The general public could be forgiven for thinking that the Stutz Bearcat was the only model made by the company. However, since 1911 when Harry Stutz had set up his own firm, there had always been two-seat roadsters and touring cars to keep the limited number of Bearcats made each year company. Mechanically there was no significant difference between the stark Bearcat and the far more practical roadster, simply a ten-inch shorter wheelbase and less bodywork for the former.
In the latter part of 1917, Stutz introduced its own 16-valve twin-spark engine for all models. This T-head engine provided outstanding torque, transmitted through a three-speed transaxle, a Stutz feature from the first cars to wear the badge. They could be driven from a walking pace to speeds approaching 100 mph in top gear and it’s not surprising that Stutz cars were highly successful in racing from the very first, and achieved public recognition far beyond the relatively small number of cars actually produced.
At one time the Stutz pictured here was owned by the well-known Rolls-Royce collector, the late Rick Carroll.
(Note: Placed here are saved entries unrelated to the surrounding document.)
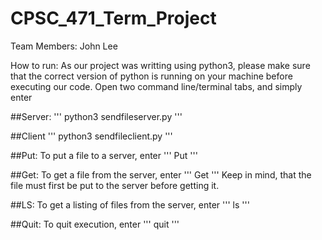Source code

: # CPSC_471_Term_Project

Team Members:
John Lee


How to run:
As our project was writting using python3, please make sure that the correct version of python is running 
on your machine before executing our code. 
Open two command line/terminal tabs, and simply enter 


##Server:
'''
python3 sendfileserver.py <port number>
'''

##Client
'''
python3 sendfileclient.py <hostname> <port number>
'''

##Put:
To put a file to a server, enter
'''
Put <filename>
'''


##Get:
To get a file from the server, enter
'''
Get <filename>
'''
Keep in mind, that the file must first be put to the server before getting it.


##LS:
To get a listing of files from the server, enter
'''
ls
'''

##Quit:
To quit execution, enter
'''
quit
'''

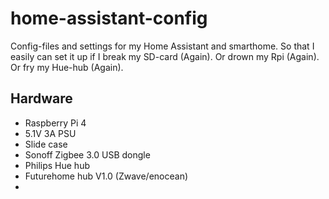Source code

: # home-assistant-config

Config-files and settings for my Home Assistant and smarthome. So that I easily can set it up if I break my SD-card (Again). Or drown my Rpi (Again). Or fry my Hue-hub (Again). 

## Hardware
- Raspberry Pi 4
- 5.1V 3A PSU
- Slide case
- Sonoff Zigbee 3.0 USB dongle
- Philips Hue hub
- Futurehome hub V1.0 (Zwave/enocean)
- 
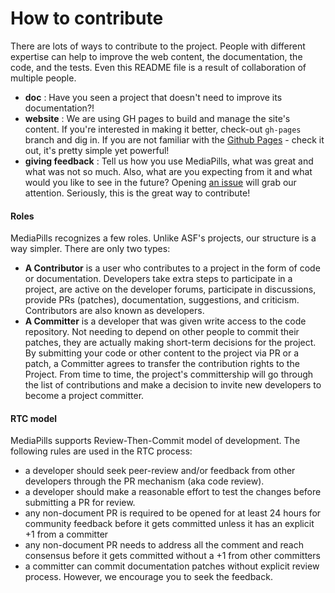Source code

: # How to contribute <a name="Contribution"></a>

There are lots of ways to contribute to the project. People with different
expertise can help to improve the web content, the documentation, the code,
and the tests. Even this README file is a result of collaboration of multiple
people.

* __doc__ : Have you seen a project that doesn't need to improve its documentation?!
* __website__ : We are using GH pages to build and manage the site's content.
If you're interested in making it better, check-out `gh-pages` branch and dig in.
If you are not familiar with the [Github Pages](https://pages.github.com) - check it out,
it's pretty simple yet powerful!
* __giving feedback__ : Tell us how you use MediaPills, what was great and what was not
so much. Also, what are you expecting from it and what would you like to see in
the future? Opening [an issue](https://github.com/mediapills/core/issues) will grab our
attention. Seriously, this is the great way to contribute!

#### Roles

MediaPills recognizes a few roles. Unlike ASF's projects, our structure is a way
simpler.
There are only two types:
  * __A Contributor__ is a user who contributes to a project in the form of code
  	or documentation. Developers take extra steps to participate in a project,
  	are active on the developer forums, participate in discussions,
  	provide PRs (patches), documentation, suggestions, and criticism.
  	Contributors are also known as developers.
  * __A Committer__ is a developer that was given write access to the code
  	repository. Not needing to depend on other people to commit their patches,
  	they are actually making short-term decisions for the project. By submitting
  	your code or other content to the project via PR or a patch, a Committer
  	agrees to transfer the contribution rights to the Project.
  From time to time, the project's committership will go through the list of
  contributions and make a decision to invite new developers to become a project
  committer.


#### RTC model

MediaPills supports Review-Then-Commit model of development. The following rules
are used in the RTC process:
  * a developer should seek peer-review and/or feedback from other developers
  	through the PR mechanism (aka code review).
  * a developer should make a reasonable effort to test the changes before
  	submitting a PR for review.
  * any non-document PR is required to be opened for at least 24 hours for
    community feedback before it gets committed unless it has an explicit +1
    from a committer
  * any non-document PR needs to address all the comment and reach consensus
    before it gets committed without a +1 from other committers
  * a committer can commit documentation patches without explicit review process.
  	However, we encourage you to seek the feedback.
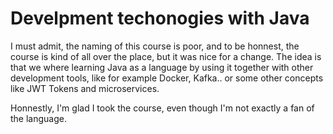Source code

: # Develpment techonogies with Java

I must admit, the naming of this course is poor, and to be honnest, the course is kind of all over the place, but it was nice for a change. The idea is that we where learning Java as a language by using it together with other development tools, like for example Docker, Kafka.. or some other concepts like JWT Tokens and microservices. 

Honnestly, I'm glad I took the course, even though I'm not exactly a fan of the language. 
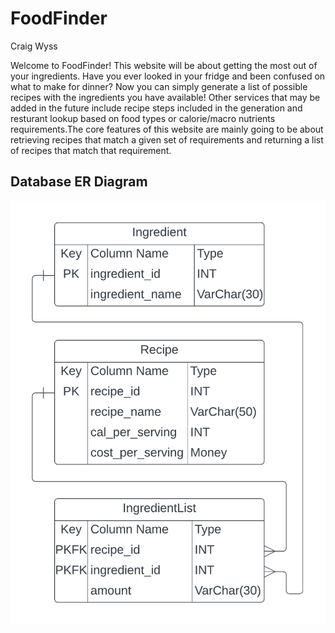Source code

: # FoodFinder
Craig Wyss

Welcome to FoodFinder! This website will be about getting the most out of your ingredients.
Have you ever looked in your fridge and been confused on what to make for dinner? Now you can
simply generate a list of possible recipes with the ingredients you have available! Other services
that may be added in the future include recipe steps included in the generation and resturant lookup
based on food types or calorie/macro nutrients requirements.The core features of this website
are mainly going to be about retrieving recipes that match a given set of requirements and returning a 
list of recipes that match that requirement. 

Database ER Diagram
--------------------
![ER Diagram](/docs/Food-Finder-ER-Diagram.png)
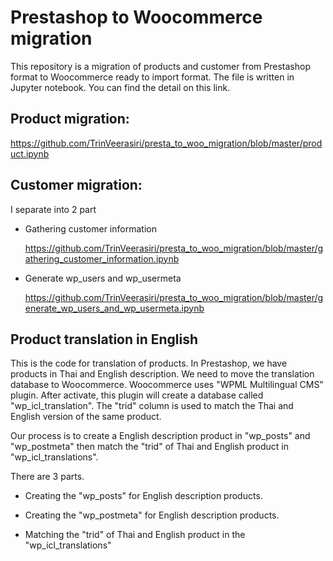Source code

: # Prestashop to Woocommerce migration
This repository is a migration of products and customer from Prestashop format to Woocommerce ready to import format. The file is written in Jupyter notebook. You can find the detail on this link.

## Product migration:

https://github.com/TrinVeerasiri/presta_to_woo_migration/blob/master/product.ipynb


## Customer migration:

I separate into 2 part
- Gathering customer information

  https://github.com/TrinVeerasiri/presta_to_woo_migration/blob/master/gathering_customer_information.ipynb
  
- Generate wp_users and wp_usermeta

  https://github.com/TrinVeerasiri/presta_to_woo_migration/blob/master/generate_wp_users_and_wp_usermeta.ipynb

## Product translation in English
This is the code for translation of products. In Prestashop, we have products in Thai and English description. We need to move the translation database to Woocommerce. Woocommerce uses "WPML Multilingual CMS" plugin. After activate, this plugin will create a database called "wp_icl_translation". The "trid" column is used to match the Thai and English version of the same product. 

Our process is to create a English description product in "wp_posts" and "wp_postmeta" then match the "trid" of Thai and English product in "wp_icl_translations".

There are 3 parts.

- Creating the "wp_posts" for English description products.

- Creating the "wp_postmeta" for English description products.

- Matching the "trid" of Thai and English product in the "wp_icl_translations"
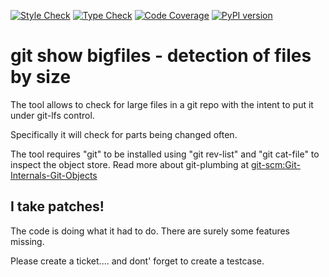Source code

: [![Style Check](https://github.com/gdraheim/git_show_bigfiles/actions/workflows/stylecheck.yml/badge.svg?event=push&branch=main)](https://github.com/gdraheim/git_show_bigfiles/actions/workflows/stylecheck.yml)
[![Type Check](https://github.com/gdraheim/git_show_bigfiles/actions/workflows/typecheck.yml/badge.svg?event=push&branch=main)](https://github.com/gdraheim/git_show_bigfiles/actions/workflows/typecheck.yml)
[![Code Coverage](https://img.shields.io/badge/10%20tests-43%25%20coverage-brightgreen)](https://github.com/gdraheim/git_show_bigfiles/blob/main/git_show_bigfiles_tests.py)
[![PyPI version](https://badge.fury.io/py/git_show_bigfiles.svg)](https://pypi.org/project/git_show_bigfiles/)

# git show bigfiles - detection of files by size

The tool allows to check for large files in a git repo
with the intent to put it under git-lfs control.

Specifically it will check for parts being changed often.

The tool requires "git" to be installed using "git rev-list" 
and "git cat-file" to inspect the object store. Read more about 
git-plumbing at [git-scm:Git-Internals-Git-Objects](https://git-scm.com/book/en/v2/Git-Internals-Git-Objects)


## I take patches!

The code is doing what it had to do. There are surely some features missing.

Please create a ticket.... and dont' forget to create a testcase.
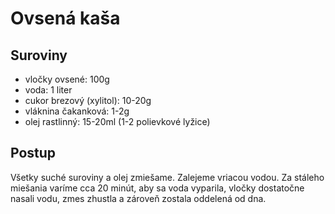# Ovsená kaša

## Suroviny

- vločky ovsené: 100g
- voda: 1 liter
- cukor brezový (xylitol): 10-20g
- vláknina čakanková: 1-2g
- olej rastlinný: 15-20ml (1-2 polievkové lyžice)

## Postup

Všetky suché suroviny a olej zmiešame. Zalejeme vriacou vodou. Za stáleho miešania varíme cca 20 minút, aby sa voda vyparila, vločky dostatočne nasali vodu, zmes zhustla a zároveň zostala oddelená od dna.
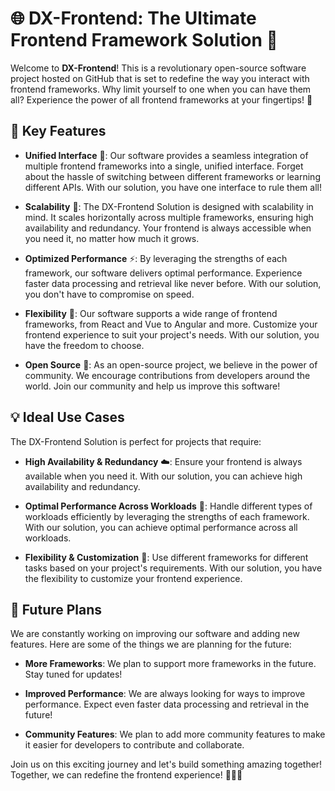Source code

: # 🌐 DX-Frontend: The Ultimate Frontend Framework Solution 🚀

Welcome to **DX-Frontend**! This is a revolutionary open-source software project hosted on GitHub that is set to redefine the way you interact with frontend frameworks. Why limit yourself to one when you can have them all? Experience the power of all frontend frameworks at your fingertips! 🎉

## 🎯 Key Features

- **Unified Interface** 🔄: Our software provides a seamless integration of multiple frontend frameworks into a single, unified interface. Forget about the hassle of switching between different frameworks or learning different APIs. With our solution, you have one interface to rule them all!

- **Scalability** 💪: The DX-Frontend Solution is designed with scalability in mind. It scales horizontally across multiple frameworks, ensuring high availability and redundancy. Your frontend is always accessible when you need it, no matter how much it grows.

- **Optimized Performance** ⚡: By leveraging the strengths of each framework, our software delivers optimal performance. Experience faster data processing and retrieval like never before. With our solution, you don't have to compromise on speed.

- **Flexibility** 🌈: Our software supports a wide range of frontend frameworks, from React and Vue to Angular and more. Customize your frontend experience to suit your project's needs. With our solution, you have the freedom to choose.

- **Open Source** 🤝: As an open-source project, we believe in the power of community. We encourage contributions from developers around the world. Join our community and help us improve this software!

## 💡 Ideal Use Cases

The DX-Frontend Solution is perfect for projects that require:

- **High Availability & Redundancy** ☁️: Ensure your frontend is always available when you need it. With our solution, you can achieve high availability and redundancy.

- **Optimal Performance Across Workloads** 🚀: Handle different types of workloads efficiently by leveraging the strengths of each framework. With our solution, you can achieve optimal performance across all workloads.

- **Flexibility & Customization** 🔧: Use different frameworks for different tasks based on your project's requirements. With our solution, you have the flexibility to customize your frontend experience.

## 🌟 Future Plans

We are constantly working on improving our software and adding new features. Here are some of the things we are planning for the future:

- **More Frameworks**: We plan to support more frameworks in the future. Stay tuned for updates!

- **Improved Performance**: We are always looking for ways to improve performance. Expect even faster data processing and retrieval in the future!

- **Community Features**: We plan to add more community features to make it easier for developers to contribute and collaborate.

Join us on this exciting journey and let's build something amazing together! Together, we can redefine the frontend experience! 🎉🌐🚀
In 1975 it was bought by Herbert Watts, who undertook a complete and meticulous restoration of the car. The quality and authenticity of the restoration resulted in the car becoming an award winner in many AACA events from 1976 through 1980. The car was imported into the UK in the late 1980s and has proved to be completely reliable in numerous runs since that time. Currently the car is fitted with directional signals, modified rear lights and oil pressure and water temperature gauges for practical use on modern-day roads. These items could be easily removed if the new owner wishes to return it to its totally authentic appearance.
The car is eligible for a variety of antique auto and vintage sports car events ranging from light touring to all-out competition.